Le Dindon et le Margoton Étienne Fumars (1743 - 1806)

S’allongeant sur un puits, trop charmé de s’y voir,
Un coq d’Inde se laissa choir.
Badauds d’accourir à la fête.
De sa vie il n’avait si bien porté sa tête ;
Sa double aile étendue, et droit comme un faucon
Qui pare le portail d’un seigneur du canton,
Il rendait de son mieux sa personne légère,
Tournait, pirouettait de plaisante manière,
Ne pouvant se résoudre à faire le plongeon.
Fixant le haut du puits, son œil en oraison
Frappait à tous les cœurs et ne cessait de dire :
Eh ! mon Dieu, dépêchez ; il n’est pas temps de rire !
Ceci n’est pas plaisant. Arrive Margoton,
Son bonnet déchiré, s’arrachant le chignon,
Hurlant, se lamentant, en pleurs, tout éperdue :
Quoi ! tu vas te noyer, mon’ fils, mon fils chéri !
C’est donc pour te voir là que je t’aurai nourri !
Pour sauver ce cher fils Margot fût descendue,
Si de prudents motifs ne l’eussent retenue.
En vain l’on remuait et la corde et le seau,
De peur de se noyer, son fils restait dans l’eau.
– C’en est donc fait de lui ! Dieu veut donc qu’il y meure !
Dieu le sauva pourtant ; ce n’était pas son heure.

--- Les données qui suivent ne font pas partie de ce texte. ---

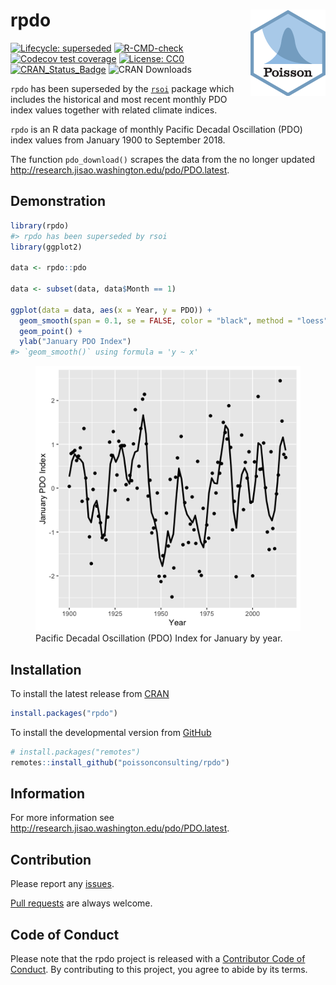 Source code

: 
<!-- README.md is generated from README.Rmd. Please edit that file -->

# rpdo <img src="man/figures/logo.png" align="right" />

<!-- badges: start -->

[![Lifecycle:
superseded](https://img.shields.io/badge/lifecycle-superseded-blue.svg)](https://lifecycle.r-lib.org/articles/stages.html#superseded)
[![R-CMD-check](https://github.com/poissonconsulting/rpdo/actions/workflows/R-CMD-check.yaml/badge.svg)](https://github.com/poissonconsulting/rpdo/actions/workflows/R-CMD-check.yaml)
[![Codecov test
coverage](https://codecov.io/gh/poissonconsulting/rpdo/branch/master/graph/badge.svg)](https://codecov.io/gh/poissonconsulting/rpdo?branch=master)
[![License:
CC0](https://img.shields.io/badge/License-CC0-blue.svg)](https://creativecommons.org/publicdomain/zero/1.0/)
[![CRAN_Status_Badge](http://www.r-pkg.org/badges/version/rpdo)](https://cran.r-project.org/package=rpdo)
![CRAN Downloads](http://cranlogs.r-pkg.org/badges/rpdo)
<!-- badges: end -->

`rpdo` has been superseded by the
[`rsoi`](https://github.com/boshek/rsoi) package which includes the
historical and most recent monthly PDO index values together with
related climate indices.

`rpdo` is an R data package of monthly Pacific Decadal Oscillation (PDO)
index values from January 1900 to September 2018.

The function `pdo_download()` scrapes the data from the no longer
updated <http://research.jisao.washington.edu/pdo/PDO.latest>.

## Demonstration

``` r
library(rpdo)
#> rpdo has been superseded by rsoi
library(ggplot2)

data <- rpdo::pdo

data <- subset(data, data$Month == 1)

ggplot(data = data, aes(x = Year, y = PDO)) +
  geom_smooth(span = 0.1, se = FALSE, color = "black", method = "loess") +
  geom_point() +
  ylab("January PDO Index")
#> `geom_smooth()` using formula = 'y ~ x'
```

<figure>
<img src="man/figures/README-unnamed-chunk-2-1.png"
alt="Pacific Decadal Oscillation (PDO) Index for January by year." />
<figcaption aria-hidden="true">Pacific Decadal Oscillation (PDO) Index
for January by year.</figcaption>
</figure>

## Installation

To install the latest release from [CRAN](https://cran.r-project.org)

``` r
install.packages("rpdo")
```

To install the developmental version from
[GitHub](https://github.com/poissonconsulting/rpdo)

``` r
# install.packages("remotes")
remotes::install_github("poissonconsulting/rpdo")
```

## Information

For more information see
<http://research.jisao.washington.edu/pdo/PDO.latest>.

## Contribution

Please report any
[issues](https://github.com/poissonconsulting/rpdo/issues).

[Pull requests](https://github.com/poissonconsulting/rpdo/pulls) are
always welcome.

## Code of Conduct

Please note that the rpdo project is released with a [Contributor Code
of
Conduct](https://contributor-covenant.org/version/2/0/CODE_OF_CONDUCT.html).
By contributing to this project, you agree to abide by its terms.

Le seau juste sous lui par hasard se trouva ;
L’emboîta, le porta, sur l’onde l’éleva.
Tout doucement tiré de cet étroit asile,
N’osant ouvrir les yeux, jusqu’au haut il parvint,
Retenant son haleine, et si fort immobile
Qu’on aurait dit qu’il était peint.
Là finit le danger ; là finit la tendresse.
Dès que Margot le voit à terre et bien sauvé,
Margot devient une diablesse.
— Face de corbeau réprouvé !
Qu’allais-tu faire là ? Te mirer, toi, carcasse ?
Tu ne seras qu’un sot, quoi qu’on dise et qu’on fasse.
Ton trépas aujourd’hui serait, ma foi, réel,
Je te tordrais le cou, tant je suis en colère !….
Mais tu vaudras mieux à Noël,
Et Tranchelard alors te fera ton affaire.

Margot, n’est-ce pas nous ? Qu’un ami, qu’un parent.
Qu’un frère , un époux, un enfant,
Se soit rais en péril de ses biens, de sa vie,
On croit qu’il est perdu ; ce sont regrets sans fin ;
On pleure, on ne dort plus, soi-même l’on s’oublie ;
On tremble, on perd la tête, on maudit son destin.
Eh bien, qu’arrive-t-il après tout ce beau zèle ?
Gronde, reproche, humeur, querelle.
Que de maux ! quels chagrins ne nous a-t-il pas faits !
Les plaintes pleuvent comme grêle.
Nous avons presque, alors, regret de nos regrets.